Material to process:
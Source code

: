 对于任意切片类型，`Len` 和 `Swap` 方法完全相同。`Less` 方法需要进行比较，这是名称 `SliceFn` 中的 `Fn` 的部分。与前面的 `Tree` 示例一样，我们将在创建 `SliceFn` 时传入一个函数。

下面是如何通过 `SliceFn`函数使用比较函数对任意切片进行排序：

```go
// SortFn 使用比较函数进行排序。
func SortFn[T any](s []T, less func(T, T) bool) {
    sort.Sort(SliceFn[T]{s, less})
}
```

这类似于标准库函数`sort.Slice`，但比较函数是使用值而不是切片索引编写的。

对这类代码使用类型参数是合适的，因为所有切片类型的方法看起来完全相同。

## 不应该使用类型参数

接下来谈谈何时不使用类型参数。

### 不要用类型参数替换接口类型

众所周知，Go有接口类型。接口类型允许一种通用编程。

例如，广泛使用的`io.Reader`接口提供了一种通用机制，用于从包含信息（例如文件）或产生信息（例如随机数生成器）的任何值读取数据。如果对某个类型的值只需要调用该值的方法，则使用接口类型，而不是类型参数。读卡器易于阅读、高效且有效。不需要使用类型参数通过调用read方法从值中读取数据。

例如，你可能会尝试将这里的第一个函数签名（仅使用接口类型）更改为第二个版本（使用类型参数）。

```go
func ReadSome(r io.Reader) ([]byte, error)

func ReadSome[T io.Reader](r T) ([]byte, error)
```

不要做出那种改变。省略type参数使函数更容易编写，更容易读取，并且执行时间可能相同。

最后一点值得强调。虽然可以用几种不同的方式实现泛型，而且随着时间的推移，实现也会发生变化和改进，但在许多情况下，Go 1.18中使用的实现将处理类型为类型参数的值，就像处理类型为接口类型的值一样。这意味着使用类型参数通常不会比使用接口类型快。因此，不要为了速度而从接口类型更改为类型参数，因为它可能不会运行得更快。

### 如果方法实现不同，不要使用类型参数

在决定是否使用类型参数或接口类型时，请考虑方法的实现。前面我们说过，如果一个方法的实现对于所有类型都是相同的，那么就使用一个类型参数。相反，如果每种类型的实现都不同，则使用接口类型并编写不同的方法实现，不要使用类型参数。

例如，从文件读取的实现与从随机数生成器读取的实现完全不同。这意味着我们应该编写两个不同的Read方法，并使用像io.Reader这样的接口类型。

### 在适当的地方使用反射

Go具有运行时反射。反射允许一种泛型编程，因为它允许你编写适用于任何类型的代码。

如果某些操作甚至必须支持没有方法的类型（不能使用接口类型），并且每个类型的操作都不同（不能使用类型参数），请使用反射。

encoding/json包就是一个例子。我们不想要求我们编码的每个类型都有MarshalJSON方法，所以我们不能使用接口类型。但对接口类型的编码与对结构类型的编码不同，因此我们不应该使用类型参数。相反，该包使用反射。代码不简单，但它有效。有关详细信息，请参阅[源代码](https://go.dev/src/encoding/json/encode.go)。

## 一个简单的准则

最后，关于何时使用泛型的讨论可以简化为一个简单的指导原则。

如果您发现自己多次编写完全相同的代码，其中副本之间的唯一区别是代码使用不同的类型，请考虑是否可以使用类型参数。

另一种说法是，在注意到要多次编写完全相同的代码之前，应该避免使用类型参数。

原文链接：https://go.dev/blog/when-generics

Task to carry out:
Filter the listing above, keeping only the lines with "SortFn".

Solution for this problem:
// SortFn 使用比较函数进行排序。
func SortFn[T any](s []T, less func(T, T) bool) {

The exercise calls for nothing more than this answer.